#### What this task involves:
Return each entry exactly, omitting nothing.

***** Entries supplied *****

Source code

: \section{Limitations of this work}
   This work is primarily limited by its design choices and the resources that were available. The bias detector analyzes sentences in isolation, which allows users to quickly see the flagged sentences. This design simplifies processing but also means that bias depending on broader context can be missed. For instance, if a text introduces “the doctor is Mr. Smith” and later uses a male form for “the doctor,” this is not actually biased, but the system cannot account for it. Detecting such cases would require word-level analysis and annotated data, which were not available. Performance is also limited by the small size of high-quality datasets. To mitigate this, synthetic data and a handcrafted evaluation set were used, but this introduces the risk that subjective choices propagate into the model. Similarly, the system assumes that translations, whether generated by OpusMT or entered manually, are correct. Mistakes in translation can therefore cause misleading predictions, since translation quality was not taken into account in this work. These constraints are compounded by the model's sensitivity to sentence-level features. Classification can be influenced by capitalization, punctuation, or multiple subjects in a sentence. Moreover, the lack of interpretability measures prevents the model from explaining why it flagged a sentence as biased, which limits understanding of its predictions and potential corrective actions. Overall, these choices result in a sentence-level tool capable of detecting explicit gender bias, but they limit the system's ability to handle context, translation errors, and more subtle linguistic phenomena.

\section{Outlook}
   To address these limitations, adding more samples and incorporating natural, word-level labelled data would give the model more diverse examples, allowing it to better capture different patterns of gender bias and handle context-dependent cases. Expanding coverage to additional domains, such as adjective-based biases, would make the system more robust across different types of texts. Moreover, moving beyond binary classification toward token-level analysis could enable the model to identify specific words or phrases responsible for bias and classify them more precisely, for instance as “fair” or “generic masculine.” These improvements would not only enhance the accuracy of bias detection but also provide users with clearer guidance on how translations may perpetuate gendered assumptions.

*****

#### Exercise response:
Source code

: \section{Limitations of this work}
   This work is primarily limited by its design choices and the resources that were available. The bias detector analyzes sentences in isolation, which allows users to quickly see the flagged sentences. This design simplifies processing but also means that bias depending on broader context can be missed. For instance, if a text introduces “the doctor is Mr. Smith” and later uses a male form for “the doctor,” this is not actually biased, but the system cannot account for it. Detecting such cases would require word-level analysis and annotated data, which were not available. Performance is also limited by the small size of high-quality datasets. To mitigate this, synthetic data and a handcrafted evaluation set were used, but this introduces the risk that subjective choices propagate into the model. Similarly, the system assumes that translations, whether generated by OpusMT or entered manually, are correct. Mistakes in translation can therefore cause misleading predictions, since translation quality was not taken into account in this work. These constraints are compounded by the model's sensitivity to sentence-level features. Classification can be influenced by capitalization, punctuation, or multiple subjects in a sentence. Moreover, the lack of interpretability measures prevents the model from explaining why it flagged a sentence as biased, which limits understanding of its predictions and potential corrective actions. Overall, these choices result in a sentence-level tool capable of detecting explicit gender bias, but they limit the system's ability to handle context, translation errors, and more subtle linguistic phenomena.

\section{Outlook}
   To address these limitations, adding more samples and incorporating natural, word-level labelled data would give the model more diverse examples, allowing it to better capture different patterns of gender bias and handle context-dependent cases. Expanding coverage to additional domains, such as adjective-based biases, would make the system more robust across different types of texts. Moreover, moving beyond binary classification toward token-level analysis could enable the model to identify specific words or phrases responsible for bias and classify them more precisely, for instance as “fair” or “generic masculine.” These improvements would not only enhance the accuracy of bias detection but also provide users with clearer guidance on how translations may perpetuate gendered assumptions.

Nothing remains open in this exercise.